木村:ちょうど歌詞を書いていたと思います。
――「There is love」はタイトルが決まってから?
木村:これは本当にレコーディングの最後の方。
――なるほど。納得。イントロが逆回転になっていて、すごくUKなテイストですよね。やっぱりパンクと言えばUKだから、1曲目にピッタリだなぁと。
木村:はい。バグパイプを連想させるようなギターの響きも入ってるし。
――シングルの曲もあるから、まとめるのは大変だったと思うけど、この「There is love」でUKな感じで始まって、後半にシド&ナンシー(イギリスを代表するパンクバンド、セックスピストルズの2代目ベーシスト・シド・ヴィシャスとその恋人)が出てくるタイトル曲「PUNKY」があることで、アルバムのテーマが全体を貫いたという感じだよね。
木村:実は『PUNKY』ってタイトルに決まるまでは、テレビ番組の主題歌とか映画の主題歌、CMの曲とか、テーマが決まっているものを作ってから、その曲をちりばめるのがすごく難しくて。2~3曲目でアルバムの印象って決まっちゃうから、2曲目か3曲目で温かいものとパンクを混ぜられたらいいなと思って、「ぼくたちの歌」でパンクな感じを出して「EGG」につなげました。最後の方には大きなもの……愛を歌った「向日葵」も入っているからそこまで繋がってくれたらいいなぁって。納得いってないものを作ることほど辛いことはないから、今回は本当にうまくまとまったなぁと思っています。
――「EGG」のカップリングだった「オバケなんてないさ」もいい感じのポジションですよね。
木村:ちょうど「THE SIXTH SENSE」って第六感の歌だから、次に入れたらいいかもって。うまくハマるところがあったので。

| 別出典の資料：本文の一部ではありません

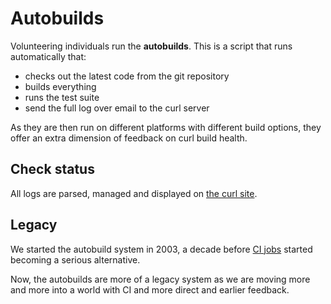 # Autobuilds

Volunteering individuals run the **autobuilds**. This is a script that runs
automatically that:

- checks out the latest code from the git repository
- builds everything
- runs the test suite
- send the full log over email to the curl server

As they are then run on different platforms with different build options, they
offer an extra dimension of feedback on curl build health.

## Check status

All logs are parsed, managed and displayed on [the curl
site](https://curl.se/dev/builds.html).

## Legacy

We started the autobuild system in 2003, a decade before [CI jobs](ci.md)
started becoming a serious alternative.

Now, the autobuilds are more of a legacy system as we are moving more and more
into a world with CI and more direct and earlier feedback.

――個人的には「THE SIXTH SENSE」が好きなんですよ。このいなたいギターが。いつもだと、こういう雰囲気でもオシャレ感があったけど、これは最後までいなたい。だからすごく意外性があって良かった。
木村:ははは(笑)。アイゴンさんが作った曲だけど、私がこれを選んだら、「意外なものを選んだね。これを選ぶとは思わなかった」ってアイゴンさんにも言われました。こういうギターが入っている曲は今までもあるんだけど、だいたい途中からポップになっていて。だから、ここまでのハードロックはあまりやってこなかったんです。この曲、デモのタイトルが「HR」で、「これなんの略ですか?」ってアイゴンさんに聞いたら「ハードロックだよ」って言われて。アイゴンさんのギターがすごくかっこよくて。ギターのリフがループしてる部分とか、すごい好きだから、この曲にはたまらないツボがすごい入ってて。でも歌詞を書くのは難しかったです。